More on Supreme Court Nominee Neil Gorsuch on End-of-Life Issues

Paula Span, the thoughtful columnist on aging issues from the New York Times, offers Gorsuch Staunchly Opposes “Aid-in-Dying.” Does It Matter?”   The article suggests that the “real” battle over aid-in-dying will be in state courts, not the Supreme Court.

I’m in the middle of reading Judge Gorsuch’s 2006 book, The Future of Assisted Suicide and Euthanasia. There are many things to say about this book, not the least of which is the impressive display of the Judge’s careful sorting of facts, legal history and legal theory to analyze the various advocacy approaches to end-of-life decisions, with or without the assistance of third-parties.  

With respect to what might reach the Supreme Court Court, he writes (at page 220 of the paperback edition): 

The [Supreme Court’s] preference for state legislative experimentation in Gonzales [v.

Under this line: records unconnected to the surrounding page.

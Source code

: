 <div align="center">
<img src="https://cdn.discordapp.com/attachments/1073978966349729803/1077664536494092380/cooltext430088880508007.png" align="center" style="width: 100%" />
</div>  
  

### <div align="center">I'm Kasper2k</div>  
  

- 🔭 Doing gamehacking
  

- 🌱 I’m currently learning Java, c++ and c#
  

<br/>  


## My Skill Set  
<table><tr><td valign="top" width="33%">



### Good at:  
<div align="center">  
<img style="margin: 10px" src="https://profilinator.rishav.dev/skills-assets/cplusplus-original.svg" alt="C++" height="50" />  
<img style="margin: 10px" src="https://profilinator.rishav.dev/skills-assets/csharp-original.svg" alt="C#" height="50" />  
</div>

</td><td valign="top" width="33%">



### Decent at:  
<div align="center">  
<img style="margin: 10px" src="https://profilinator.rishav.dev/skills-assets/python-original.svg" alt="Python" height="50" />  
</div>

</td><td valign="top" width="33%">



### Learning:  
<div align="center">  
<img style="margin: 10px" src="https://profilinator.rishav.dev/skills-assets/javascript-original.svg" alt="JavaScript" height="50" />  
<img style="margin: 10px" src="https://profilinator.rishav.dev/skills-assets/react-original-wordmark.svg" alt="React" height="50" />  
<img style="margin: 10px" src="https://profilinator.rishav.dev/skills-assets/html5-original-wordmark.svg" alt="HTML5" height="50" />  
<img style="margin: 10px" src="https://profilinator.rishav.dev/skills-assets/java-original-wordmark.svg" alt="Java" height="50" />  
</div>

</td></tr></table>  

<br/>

Oregon] seems, at the end of the day, to leave the state of the assisted suicide debate more or less where the Court found it, with the states free to resolve the question for themselves.  Even so, it raises interesting questions for at least two future sorts of cases one might expect to emerge in the not-too-distant future.  The first sort of cases are “as applied” challenges asserting a constitutional right to assist suicide or euthanasia limited to some particular group, such as the terminally ill or perhaps those suffering grave physical (or maybe even psychological) pain….

 

The second sort of cases involve those like Lee v. Oregon…, asserting that laws allowing assisted suicide violate the equal protection guarantee….”

While most of the book is a meticulous analysis of law and policy, in the end he also seems to signal a personal concern, writing “Is it possible that the Journal of Clinical Oncology study is right and the impulse for assistance in suicide, like the impulse for old-fashioned suicide, might more often than not be the result of an often readily treatable condition?” 

My thanks to New York attorney, now Florida resident, Karen Miller for pointing us to the NYT article.